Xenon Difluoride - Dry Vapor Etch for Releasing MEMS
Xenon Difluoride for Releasing MEMS
In June 2013, SPTS acquired XACTIX, Inc, the leading supplier of XeF2 vapor etch technology, with over 125 etch systems installed at universities, research facilities and device manufacturers. Xenon difluoride (XeF2) can be used to isotropically etch Si, Mo and Ge and is an ideal solution for etching sacrificial layers to “release” moving components within MEMS devices. It provides numerous unique advantages and capabilities compared to wet and SF6 plasma etch options.
As XeF2 is a dry vapor etch there are no surface tension or bubble related problems with etching through small holes or in tight spaces. XeF2 has been used to etch through holes as small as 25nm in diameter. Similarly, XeF2 avoids stiction issues, often associated with wet etch processes which can lead to permanent device damage after release/drying.
As MEMS get more complicated they contain components made from multiple or non standard materials. There is no other isotropic etch that is selective to so many materials. Devices can be made using any combination of silicon dioxide, silicon nitride, polymers, plus most metals and dielectrics.
Because of its selectivity and excellent reach, XeF2 can be used to make very long undercuts with little or no degradation of etch stop, mask or device layers. For example, silicon dioxide is a very popular mask material with a Si:oxide selectivity of >1,000:1. Silicon dioxide masks have been used to achieve very long undercuts (well over 100µm, see Fig 1) and to protect extremely small or thin devices (less than 30nm in dimension).

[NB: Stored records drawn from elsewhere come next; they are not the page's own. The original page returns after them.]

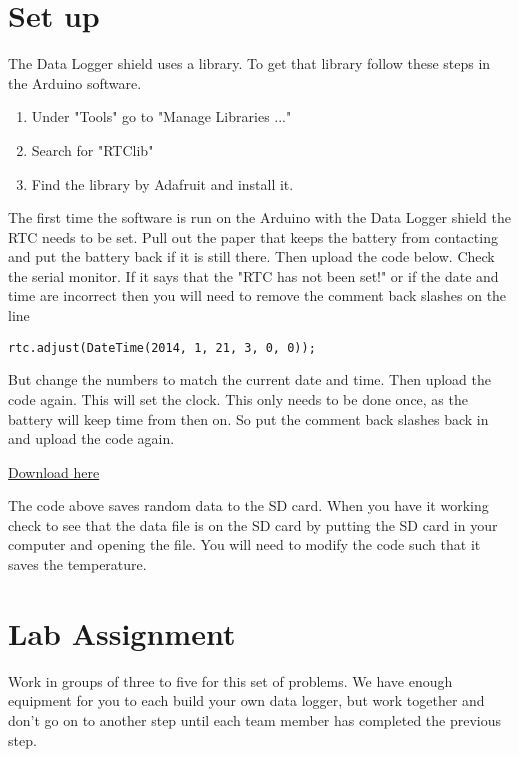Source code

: \section{Set up}
	The Data Logger shield uses a library. To get that library follow these steps in the Arduino software.
	\begin{enumerate}
		\item Under "Tools" go to "Manage Libraries ..."
		\item Search for "RTClib"
		\item Find the library by Adafruit and install it.
	\end{enumerate}

    The first time the software is run on the Arduino with the Data Logger shield the RTC needs to be set.  Pull out the paper that keeps the battery from contacting and put the battery back if it is still there. Then upload the code below. Check the serial monitor. If it says that the "RTC has not been set!" or if the date and time are incorrect then you will need to remove the comment back slashes on the line 
    \begin{lstlisting}[language=Arduino]
    rtc.adjust(DateTime(2014, 1, 21, 3, 0, 0));
    \end{lstlisting}
    But change the numbers to match the current date and time. Then upload the code again. This will set the clock. This only needs to be done once, as the battery will keep time from then on. So put the comment back slashes back in and upload the code again.


\href{https://dtoliphant.github.io/PH250Manual/Code/DataLog.ino}{Download here}



The code above saves random data to the SD card. When you have it working check to see that the data file is on the SD card by putting the SD card in your computer and opening the file.  You will need to modify the code such that it saves the temperature.




\section{Lab Assignment}
	
	Work in groups of three to five for this set of problems. We have enough equipment for you to each build your own data logger, but work together and don't go on to another step until each team member has completed the previous step.
	
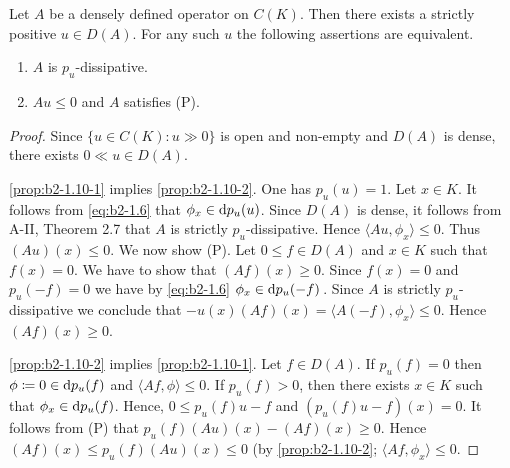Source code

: \begin{proposition}\label{prop:b2-1.10}
%
Let $A$ be a densely defined operator on $C(K)$.
Then there exists a strictly positive $u \in D(A)$.
For any such $u$ the following assertions are equivalent.
\begin{enumerate}[\upshape (a)]
\item  \label{prop:b2-1.10-1}
$A$ is $p_{u}$-dissipative.

\item  \label{prop:b2-1.10-2}
$Au \leq 0$ and $A$ satisfies (P).
\end{enumerate}
\end{proposition}

\begin{proof}
Since $\{u \in C(K) \colon u \gg 0\}$ is open and non-empty and $D(A)$ is dense, there exists $0 \ll u \in D(A)$.

\ref{prop:b2-1.10-1} implies  \ref{prop:b2-1.10-2}.
One has $p_{u}(u) = 1$.
Let $x \in K$.
It follows from \eqref{eq:b2-1.6} that $\phi_{x} \in \mathop{}\!\mathrm{d}{p}_{u}(u)$.
Since $D(A)$ is dense, it follows from A-II, Theorem 2.7
that $A$ is strictly $p_{u}$-dissipative.
Hence $\langle Au,\phi_{x} \rangle \leq 0$.
Thus $(Au)(x) \leq 0$.
We now show (P).
Let $0 \leq f \in D(A)$ and $x \in K$ such that $f(x) = 0$.
We have to show that $(Af)(x) \geq 0$.
Since $f(x) = 0$ and $p_{u}(-f) = 0$ we have by \eqref{eq:b2-1.6}  $\phi_{x} \in \mathop{}\!\mathrm{d}{p}_{u}(-f)$\,.
Since $A$ is strictly $p_{u}$-dissipative we conclude that $-u(x)(Af)(x) = \langle A(-f),\phi_{x} \rangle \leq 0$.
Hence $(Af)(x) \geq 0$.

\ref{prop:b2-1.10-2} implies \ref{prop:b2-1.10-1}.
Let $f \in D(A)$.
If $p_{u}(f) = 0$ then $\phi \coloneqq 0 \in \mathop{}\!\mathrm{d}{p}_{u}(f)$ and $\langle Af,\phi \rangle \leq 0$.
If $p_{u}(f) > 0$, then there exists $x \in K$ such that $\phi_{x} \in \mathop{}\!\mathrm{d}{p}_{u}(f)$.
Hence, $0 \leq p_{u}(f)u - f$ and $(p_{u}(f)u - f)(x) = 0$.
It follows from (P) that $p_{u}(f)(Au)(x) - (Af)(x) \geq 0$.
Hence $(Af)(x) \leq p_{u}(f)(Au)(x) \leq 0$ (by \ref{prop:b2-1.10-2}; \ie  $\langle Af,\phi_{x} \rangle \leq 0$.
\end{proof}

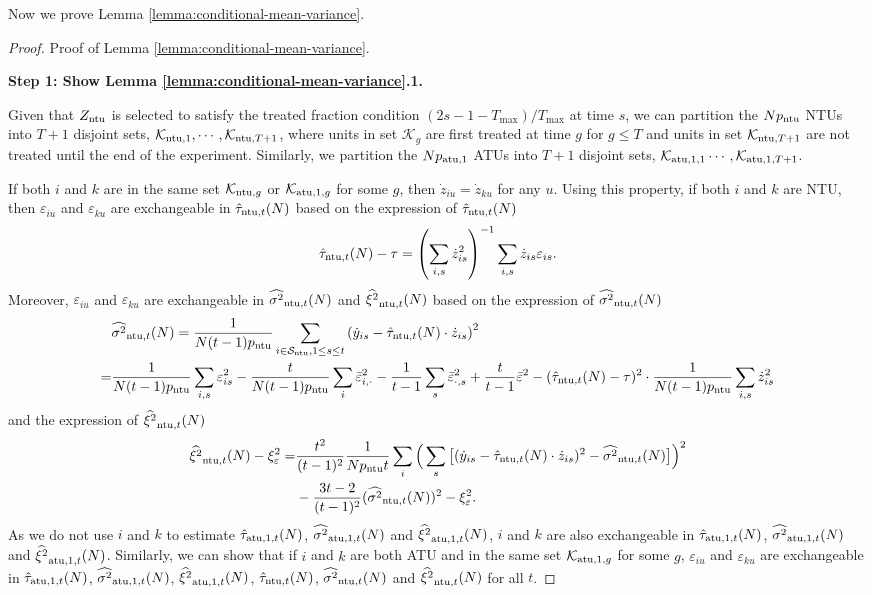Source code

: Now we prove Lemma \ref{lemma:conditional-mean-variance}.


\begin{proof}{Proof of Lemma \ref{lemma:conditional-mean-variance}.}

\textbf{Step 1: Show Lemma \ref{lemma:conditional-mean-variance}.1.}


Given that  $Z_{\mathrm{ntu}}$ is selected to satisfy the treated fraction condition $(2s-1-T_{\max})/T_{\max}$ at time $s$, we can partition the  $Np_{\mathrm{ntu}}$ NTUs into $T+1$ disjoint sets, $\mathcal{K}_{\mathrm{ntu},1}, \cdots, \mathcal{K}_{\mathrm{ntu},T+1}$, where units in set $\mathcal{K}_g$ are first treated at time $g$ for $g \leq T$ and units in set $\mathcal{K}_{\mathrm{ntu},T+1}$ are not treated until the end of the experiment. Similarly, we partition the $Np_{\mathrm{atu},1}$ ATUs into $T+1$ disjoint sets, $\mathcal{K}_{\mathrm{atu},1,1} \cdots, \mathcal{K}_{\mathrm{atu},1,T+1}$. 

If both $i$ and $k$ are in the same set $\mathcal{K}_{\mathrm{ntu},g}$ or $\mathcal{K}_{\mathrm{atu},1,g}$ for some $g$, then $\dot{z}_{iu} = \dot{z}_{ku}$ for any $u$. 
%
Using this property, if both $i$ and $k$ are NTU, then $\varepsilon_{iu}$ and $\varepsilon_{ku}$ are exchangeable in $\hat{\tau}_{\mathrm{ntu},t}(N) $ based on the expression of $\hat{\tau}_{\mathrm{ntu},t}(N) $
\[ \hat{\tau}_{\mathrm{ntu},t}(N) - \tau = \left( \sum_{i,s} \dot{z}_{is}^2 \right)^{-1} \sum_{i,s} \dot{z}_{is} \varepsilon_{is}. \]
Moreover, $\varepsilon_{iu}$ and $\varepsilon_{ku}$ are exchangeable in $\widehat{\sigma^2}_{\mathrm{ntu},t}(N)$ and $\widehat{\xi^2}_{\mathrm{ntu},t}(N)$ based on the expression of $\widehat{\sigma^2}_{\mathrm{ntu},t}(N)$ 
\begin{align*}
    &\widehat{\sigma^2}_{\mathrm{ntu},t}(N) = \frac{1}{N(t-1) p_{\mathrm{ntu}}} \sum_{i \in \mathcal{S}_{\mathrm{ntu}}, 1 \leq s \leq t} \left(\dot{y}_{is} - \hat{\tau}_{\mathrm{ntu},t}(N) \cdot \dot{z}_{is} \right)^2 \\
 =& \frac{1}{N(t-1) p_{\mathrm{ntu}}} \sum_{i,s} \varepsilon_{is}^2 - \frac{t}{N(t-1) p_{\mathrm{ntu}}} \sum_i \bar{\varepsilon}^2_{i,\cdot}  - \frac{1}{t-1} \sum_s \bar{\varepsilon}^2_{\cdot,s}  + \frac{t}{t-1} \bar{\varepsilon}^2 - (\hat{\tau}_{\mathrm{ntu},t}(N) - \tau)^2 \cdot \frac{1}{N(t-1) p_{\mathrm{ntu}}} \sum_{i,s} \dot{z}_{is}^2  
\end{align*}
and the expression of $\widehat{\xi^2}_{\mathrm{ntu},t}(N)$
\begin{align*}
    \widehat{\xi^2}_{\mathrm{ntu},t}(N) - \xi^2_\varepsilon =&  \frac{t^2}{(t - 1)^2}\frac{1}{N p_{\mathrm{ntu}} t}  \sum_i \Big(\sum_{s} \big[ (\dot{y}_{is} - \hat{\tau}_{\mathrm{ntu},t}(N) \cdot \dot{z}_{is})^2 - \widehat{\sigma^2}_{\mathrm{ntu},t}(N) \big] \Big)^2 \\ & - \frac{3t-2}{(t-1)^2} (\widehat{\sigma^2}_{\mathrm{ntu},t}(N))^2 - \xi^2_\varepsilon. 
\end{align*}
As we do not use $i$ and $k$ to estimate $\hat{\tau}_{\mathrm{atu},1,t}(N)$, $\widehat{\sigma^2}_{\mathrm{atu},1,t}(N)$ and $\widehat{\xi^2}_{\mathrm{atu},1,t}(N)$, $i$ and $k$ are also exchangeable in $\hat{\tau}_{\mathrm{atu},1,t}(N)$, $\widehat{\sigma^2}_{\mathrm{atu},1,t}(N)$ and $\widehat{\xi^2}_{\mathrm{atu},1,t}(N)$. Similarly, we can show that if $i$ and $k$ are both ATU and in the same set $\mathcal{K}_{\mathrm{atu},1,g}$ for some $g$, $\varepsilon_{iu}$ and $\varepsilon_{ku}$ are exchangeable in $\hat{\tau}_{\mathrm{atu},1,t}(N)$, $\widehat{\sigma^2}_{\mathrm{atu},1,t}(N)$, $\widehat{\xi^2}_{\mathrm{atu},1,t}(N)$, $\hat{\tau}_{\mathrm{ntu},t}(N)$, $\widehat{\sigma^2}_{\mathrm{ntu},t}(N)$ and $\widehat{\xi^2}_{\mathrm{ntu},t}(N)$ for all $t$. 



\end{proof}
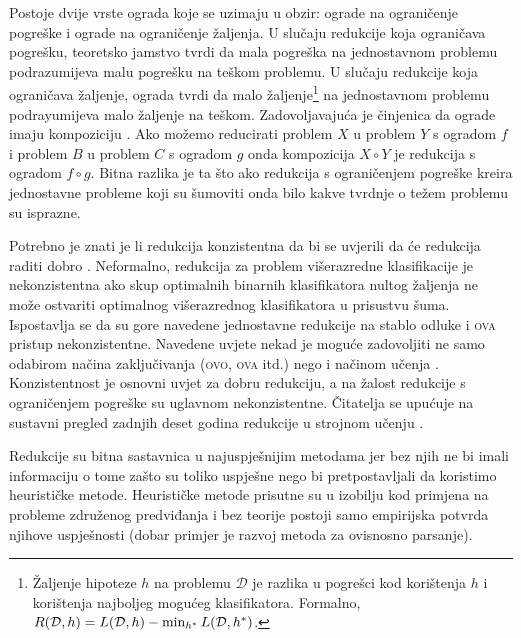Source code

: Postoje dvije vrste ograda koje se uzimaju u obzir: ograde na ograničenje
pogreške i ograde na ograničenje žaljenja. U slučaju redukcije koja ograničava
pogrešku, teoretsko jamstvo tvrdi da mala pogreška na jednostavnom problemu
podrazumijeva malu pogrešku na teškom problemu. U slučaju redukcije koja
ograničava žaljenje, ograda tvrdi da malo žaljenje\footnote{Žaljenje hipoteze
$h$ na problemu $\mathcal{D}$ je razlika u pogrešci kod korištenja $h$ i
korištenja najboljeg mogućeg klasifikatora. Formalno, $R(\mathcal{D}, h) =
L(\mathcal{D}, h) - \min_{h\ssymbol{1}} L(\mathcal{D}, h\ssymbol{1})$.} na
jednostavnom problemu podrayumijeva malo žaljenje na teškom. Zadovoljavajuća je
činjenica da ograde imaju kompoziciju \cite{beygelzimer2005error}. Ako možemo
reducirati problem $X$ u problem $Y$ s ogradom $f$ i problem $B$ u problem $C$ s
ogradom $g$ onda kompozicija $X \circ Y$ je redukcija s ogradom $f \circ g$.
Bitna razlika je ta što ako redukcija s ograničenjem pogreške kreira jednostavne
probleme koji su šumoviti onda bilo kakve tvrdnje o težem problemu su isprazne.

Potrebno je znati je li redukcija konzistentna  da bi se
uvjerili da će redukcija raditi dobro \citep{beygelzimer2009error,
daume15reductions}. Neformalno, redukcija za problem višerazredne klasifikacije
je nekonzistentna ako skup optimalnih binarnih klasifikatora nultog žaljenja
 ne može ostvariti optimalnog
višerazrednog klasifikatora u prisustvu šuma. Ispostavlja se da su gore navedene
jednostavne redukcije na stablo odluke i \textsc{ova} pristup nekonzistentne.
Navedene uvjete nekad je moguće zadovoljiti ne samo odabirom načina
zaključivanja (\textsc{ovo}, \textsc{ova} itd.) nego i načinom učenja
\citep{abe2004iterative, beygelzimer2005weighted}. Konzistentnost je osnovni
uvjet za dobru redukciju, a na žalost redukcije s ograničenjem pogreške su
uglavnom nekonzistentne. Čitatelja se upućuje na sustavni pregled zadnjih deset
godina redukcije u strojnom učenju \citep{daume15reductions}.

Redukcije su bitna sastavnica u najuspješnijim \lts{} metodama jer bez njih ne
bi imali informaciju o tome zašto su toliko uspješne nego bi pretpostavljali da
koristimo heurističke metode. Heurističke metode prisutne su u izobilju kod
primjena na probleme združenog predviđanja i bez teorije postoji samo empirijska
potvrda njihove uspješnosti (dobar primjer je razvoj metoda za ovisnosno
parsanje).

Fig 1 Very long undercuts under a silicon micromirror achieved using XeF2 very thin oxide mask layers (Image Courtesy of Analog Devices, Inc)
The high selectivity of XeF2 to different materials allows a designer to easily incorporate etch stops or to use existing buried structures as etch stops for undercutting. Since there will be almost no attack on the etch stop or the device being released, it is possible to overetch without damage. This means that yield losses due to unreleased and overetched devices can be reduced to zero.
Fig 2 C4F8 passivation layer used to mask sides of DRIE
Low cost photoresist can be used as a cost-effective mask on extended etches, because XeF2 shows minimal attach on polymers. Similarly, XeF2 will not attack the polymer passivation layer which remains on the sidewalls of holes or trenches created using deep reactive ion etching (DRIE). This characteristic can be useful to create tubes or round cavities at the bottom of vertical trenches or holes in a silicon wafer (see Fig 2).
XeF2 does not attack most of the materials typically used in packaging or wafer dicing. As a result, XeF2 can increase yield by delaying the release of a MEMS device until after dicing or package insertion and wire bonding. XeF2 has been used successfully to release MEMS devices on diced wafers on the dicing frame and chips inside packages.